## Given data
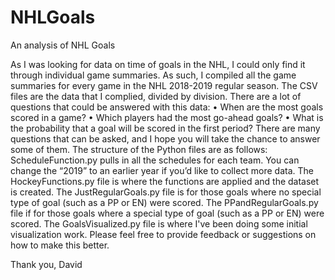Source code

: # NHLGoals
An analysis of NHL Goals

As I was looking for data on time of goals in the NHL, I could only find it through individual game summaries. As such, I compiled all the game summaries for every game in the NHL 2018-2019 regular season. The CSV files are the data that I complied, divided by division.
There are a lot of questions that could be answered with this data:
•	When are the most goals scored in a game?
•	Which players had the most go-ahead goals?
•	What is the probability that a goal will be scored in the first period?
There are many questions that can be asked, and I hope you will take the chance to answer some of them. 
The structure of the Python files are as follows:
ScheduleFunction.py pulls in all the schedules for each team. You can change the “2019” to an earlier year if you’d like to collect more data.
The HockeyFunctions.py file is where the functions are applied and the dataset is created.
The JustRegularGoals.py file is for those goals where no special type of goal (such as a PP or EN) were scored.
The PPandRegularGoals.py file if for those goals where a special type of goal (such as a PP or EN) were scored. 
The GoalsVisualized.py file is where I've been doing some initial visualization work.
Please feel free to provide feedback or suggestions on how to make this better.

Thank you,
David
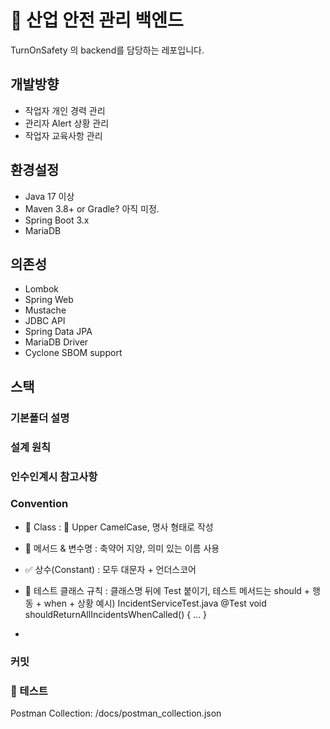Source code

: # 🦺 산업 안전 관리 백엔드
TurnOnSafety 의 backend를 담당하는 레포입니다.

## 개발방향
- 작업자 개인 경력 관리
- 관리자 Alert 상황 관리
- 작업자 교육사항 관리

## 환경설정
- Java 17 이상
- Maven 3.8+ or Gradle? 아직 미정.
- Spring Boot 3.x
- MariaDB

## 의존성
- Lombok
- Spring Web
- Mustache
- JDBC API
- Spring Data JPA
- MariaDB Driver
- Cyclone SBOM support
  
## 스택

### 기본폴더 설명

### 설계 원칙

### 인수인계시 참고사항

### Convention
- 📄 Class : 🐫 Upper CamelCase, 명사 형태로 작성
- 🧩 메서드 & 변수명 : 축약어 지양, 의미 있는 이름 사용
- ✅ 상수(Constant) : 모두 대문자 + 언더스코어
- 🧪 테스트 클래스 규칙 :  클래스명 뒤에 Test 붙이기, 테스트 메서드는 should + 행동 + when + 상황
  예시)
IncidentServiceTest.java
@Test
void shouldReturnAllIncidentsWhenCalled() { ... }

- 
### 커밋
### 🧪 테스트
Postman Collection: /docs/postman_collection.json
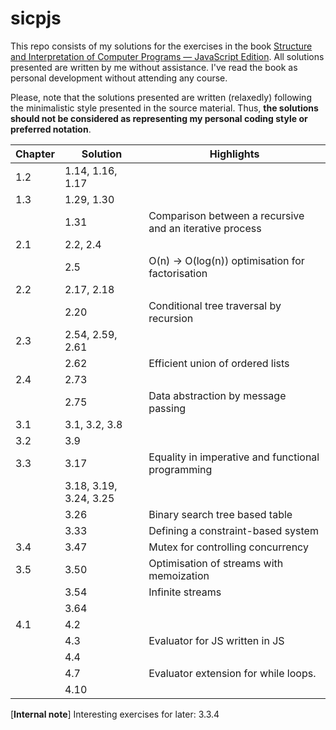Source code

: # sicpjs
This repo consists of my solutions for the exercises in the book [Structure and Interpretation of Computer Programs — JavaScript Edition](https://sourceacademy.org/sicpjs/index). All solutions presented are written by me without assistance. I've read the book as personal development without attending any course.

Please, note that the solutions presented are written (relaxedly) following the minimalistic style presented in the source material. 
Thus, **the solutions should not be considered as representing my personal coding style or preferred notation**. 

|Chapter|Solution                 |Highlights
|---    |---                      |---
|1.2    |1.14, 1.16, 1.17         |
|1.3    |1.29, 1.30       
|       |1.31                     |Comparison between a recursive and an iterative process
|2.1    |2.2, 2.4       
|       |2.5                      |O(n) -> O(log(n)) optimisation for factorisation
|2.2    |2.17, 2.18       
|       |2.20                     |Conditional tree traversal by recursion
|2.3    |2.54, 2.59, 2.61
|       |2.62                     |Efficient union of ordered lists
|2.4    |2.73
|       |2.75                     |Data abstraction by message passing 
|3.1    |3.1, 3.2, 3.8
|3.2    |3.9
|3.3    |3.17                     |Equality in imperative and functional programming
|       |3.18, 3.19, 3.24, 3.25
|       |3.26                     |Binary search tree based table
|       |3.33                     |Defining a constraint-based system
|3.4    |3.47                     |Mutex for controlling concurrency
|3.5    |3.50                     |Optimisation of streams with memoization
|       |3.54                     |Infinite streams
|       |3.64
|4.1    |4.2
|       |4.3                      |Evaluator for JS written in JS
|       |4.4
|       |4.7                      |Evaluator extension for while loops.
|       |4.10

[**Internal note**] Interesting exercises for later: 3.3.4
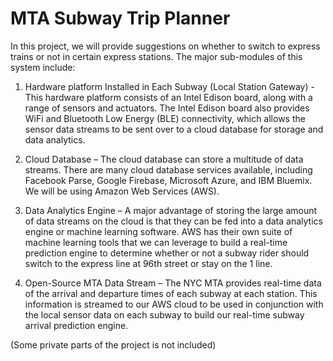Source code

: # MTA Subway Trip Planner

In this project, we will provide suggestions on whether to switch to express trains or not in certain express stations.
The major sub-modules of this system include:

1. Hardware platform Installed in Each Subway (Local Station Gateway) - This hardware platform consists of an Intel Edison board, along with a range of sensors and actuators. The Intel Edison board also provides WiFi and Bluetooth Low Energy (BLE) connectivity, which allows the sensor data streams to be sent over to a cloud database for storage and data analytics.

2. Cloud Database – The cloud database can store a multitude of data streams. There are many cloud database services available, including Facebook Parse, Google Firebase, Microsoft Azure, and IBM Bluemix. We will be using Amazon Web Services (AWS). 

3. Data Analytics Engine – A major advantage of storing the large amount of data streams on the cloud is that they can be fed into a data analytics engine or machine learning software. AWS has their own suite of machine learning tools that we can leverage to build a real-time prediction engine to determine whether or not a subway rider should switch to the express line at 96th street or stay on the 1 line.

4. Open-Source MTA Data Stream – The NYC MTA provides real-time data of the arrival and departure times of each subway at each station. This information is streamed to our AWS cloud to be used in conjunction with the local sensor data on each subway to build our real-time subway arrival prediction engine.

(Some private parts of the project is not included)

## Work to be completed
Although the records above contain pictures, the copy should hold only the lines from their start through the line containing "the first period?", each exactly as written, and none of the pictures.

## Response area
Source code

: # NHLGoals
An analysis of NHL Goals

As I was looking for data on time of goals in the NHL, I could only find it through individual game summaries. As such, I compiled all the game summaries for every game in the NHL 2018-2019 regular season. The CSV files are the data that I complied, divided by division.
There are a lot of questions that could be answered with this data:
•	When are the most goals scored in a game?
•	Which players had the most go-ahead goals?
•	What is the probability that a goal will be scored in the first period?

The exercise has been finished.